[Records contained in a dataset]
══════════

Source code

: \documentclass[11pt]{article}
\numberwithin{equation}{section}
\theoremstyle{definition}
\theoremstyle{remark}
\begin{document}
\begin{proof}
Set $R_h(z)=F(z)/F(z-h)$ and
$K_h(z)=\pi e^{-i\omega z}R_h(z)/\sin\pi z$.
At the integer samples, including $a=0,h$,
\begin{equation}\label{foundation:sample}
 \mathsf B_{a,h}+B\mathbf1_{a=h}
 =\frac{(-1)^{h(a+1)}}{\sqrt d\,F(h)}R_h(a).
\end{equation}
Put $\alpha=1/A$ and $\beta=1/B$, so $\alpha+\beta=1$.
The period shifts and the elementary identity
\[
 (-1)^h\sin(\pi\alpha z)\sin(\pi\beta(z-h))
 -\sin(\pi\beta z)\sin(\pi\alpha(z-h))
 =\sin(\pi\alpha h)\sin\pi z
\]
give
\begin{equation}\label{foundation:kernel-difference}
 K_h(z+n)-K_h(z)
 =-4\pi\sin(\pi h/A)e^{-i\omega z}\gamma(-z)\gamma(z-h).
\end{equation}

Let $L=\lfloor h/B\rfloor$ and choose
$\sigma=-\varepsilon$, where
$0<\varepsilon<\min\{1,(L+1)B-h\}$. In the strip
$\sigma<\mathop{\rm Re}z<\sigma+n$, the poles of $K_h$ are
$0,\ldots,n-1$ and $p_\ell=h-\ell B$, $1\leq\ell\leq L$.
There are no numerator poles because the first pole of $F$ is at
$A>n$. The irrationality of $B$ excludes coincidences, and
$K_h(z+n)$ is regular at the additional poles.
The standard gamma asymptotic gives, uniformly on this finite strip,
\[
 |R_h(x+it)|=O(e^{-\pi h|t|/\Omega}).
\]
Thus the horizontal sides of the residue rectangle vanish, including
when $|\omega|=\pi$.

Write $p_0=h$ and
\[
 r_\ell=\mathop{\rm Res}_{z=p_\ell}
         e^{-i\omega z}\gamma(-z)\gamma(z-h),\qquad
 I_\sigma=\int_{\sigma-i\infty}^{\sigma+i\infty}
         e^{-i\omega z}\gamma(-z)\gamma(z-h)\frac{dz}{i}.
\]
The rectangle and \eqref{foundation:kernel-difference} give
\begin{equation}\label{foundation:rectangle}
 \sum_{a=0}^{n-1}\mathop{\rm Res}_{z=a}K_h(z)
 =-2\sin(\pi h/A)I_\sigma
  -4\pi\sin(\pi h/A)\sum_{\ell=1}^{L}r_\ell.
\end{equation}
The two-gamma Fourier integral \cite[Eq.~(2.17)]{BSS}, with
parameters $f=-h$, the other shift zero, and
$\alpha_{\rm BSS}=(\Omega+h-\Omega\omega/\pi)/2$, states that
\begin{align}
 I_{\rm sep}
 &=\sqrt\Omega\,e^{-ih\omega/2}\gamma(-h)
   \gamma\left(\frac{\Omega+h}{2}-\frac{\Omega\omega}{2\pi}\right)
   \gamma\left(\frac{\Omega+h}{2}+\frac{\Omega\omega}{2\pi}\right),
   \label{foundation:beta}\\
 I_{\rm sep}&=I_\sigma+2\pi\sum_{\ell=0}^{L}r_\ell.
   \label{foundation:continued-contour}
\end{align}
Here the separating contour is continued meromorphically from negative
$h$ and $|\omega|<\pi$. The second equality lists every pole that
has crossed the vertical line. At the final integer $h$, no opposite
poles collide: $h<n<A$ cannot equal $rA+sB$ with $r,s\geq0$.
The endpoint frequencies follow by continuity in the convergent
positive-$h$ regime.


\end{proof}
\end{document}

══════════

• **TASK TO CARRY OUT**
Could you retype all of the entries exactly, leaving none out?

• **SOLUTION TO THE EXERCISE**
Source code

: \documentclass[11pt]{article}
\numberwithin{equation}{section}
\theoremstyle{definition}
\theoremstyle{remark}
\begin{document}
\begin{proof}
Set $R_h(z)=F(z)/F(z-h)$ and
$K_h(z)=\pi e^{-i\omega z}R_h(z)/\sin\pi z$.
At the integer samples, including $a=0,h$,
\begin{equation}\label{foundation:sample}
 \mathsf B_{a,h}+B\mathbf1_{a=h}
 =\frac{(-1)^{h(a+1)}}{\sqrt d\,F(h)}R_h(a).
\end{equation}
Put $\alpha=1/A$ and $\beta=1/B$, so $\alpha+\beta=1$.
The period shifts and the elementary identity
\[
 (-1)^h\sin(\pi\alpha z)\sin(\pi\beta(z-h))
 -\sin(\pi\beta z)\sin(\pi\alpha(z-h))
 =\sin(\pi\alpha h)\sin\pi z
\]
give
\begin{equation}\label{foundation:kernel-difference}
 K_h(z+n)-K_h(z)
 =-4\pi\sin(\pi h/A)e^{-i\omega z}\gamma(-z)\gamma(z-h).
\end{equation}

Let $L=\lfloor h/B\rfloor$ and choose
$\sigma=-\varepsilon$, where
$0<\varepsilon<\min\{1,(L+1)B-h\}$. In the strip
$\sigma<\mathop{\rm Re}z<\sigma+n$, the poles of $K_h$ are
$0,\ldots,n-1$ and $p_\ell=h-\ell B$, $1\leq\ell\leq L$.
There are no numerator poles because the first pole of $F$ is at
$A>n$. The irrationality of $B$ excludes coincidences, and
$K_h(z+n)$ is regular at the additional poles.
The standard gamma asymptotic gives, uniformly on this finite strip,
\[
 |R_h(x+it)|=O(e^{-\pi h|t|/\Omega}).
\]
Thus the horizontal sides of the residue rectangle vanish, including
when $|\omega|=\pi$.

Write $p_0=h$ and
\[
 r_\ell=\mathop{\rm Res}_{z=p_\ell}
         e^{-i\omega z}\gamma(-z)\gamma(z-h),\qquad
 I_\sigma=\int_{\sigma-i\infty}^{\sigma+i\infty}
         e^{-i\omega z}\gamma(-z)\gamma(z-h)\frac{dz}{i}.
\]
The rectangle and \eqref{foundation:kernel-difference} give
\begin{equation}\label{foundation:rectangle}
 \sum_{a=0}^{n-1}\mathop{\rm Res}_{z=a}K_h(z)
 =-2\sin(\pi h/A)I_\sigma
  -4\pi\sin(\pi h/A)\sum_{\ell=1}^{L}r_\ell.
\end{equation}
The two-gamma Fourier integral \cite[Eq.~(2.17)]{BSS}, with
parameters $f=-h$, the other shift zero, and
$\alpha_{\rm BSS}=(\Omega+h-\Omega\omega/\pi)/2$, states that
\begin{align}
 I_{\rm sep}
 &=\sqrt\Omega\,e^{-ih\omega/2}\gamma(-h)
   \gamma\left(\frac{\Omega+h}{2}-\frac{\Omega\omega}{2\pi}\right)
   \gamma\left(\frac{\Omega+h}{2}+\frac{\Omega\omega}{2\pi}\right),
   \label{foundation:beta}\\
 I_{\rm sep}&=I_\sigma+2\pi\sum_{\ell=0}^{L}r_\ell.
   \label{foundation:continued-contour}
\end{align}
Here the separating contour is continued meromorphically from negative
$h$ and $|\omega|<\pi$. The second equality lists every pole that
has crossed the vertical line. At the final integer $h$, no opposite
poles collide: $h<n<A$ cannot equal $rA+sB$ with $r,s\geq0$.
The endpoint frequencies follow by continuity in the convergent
positive-$h$ regime.


\end{proof}
\end{document}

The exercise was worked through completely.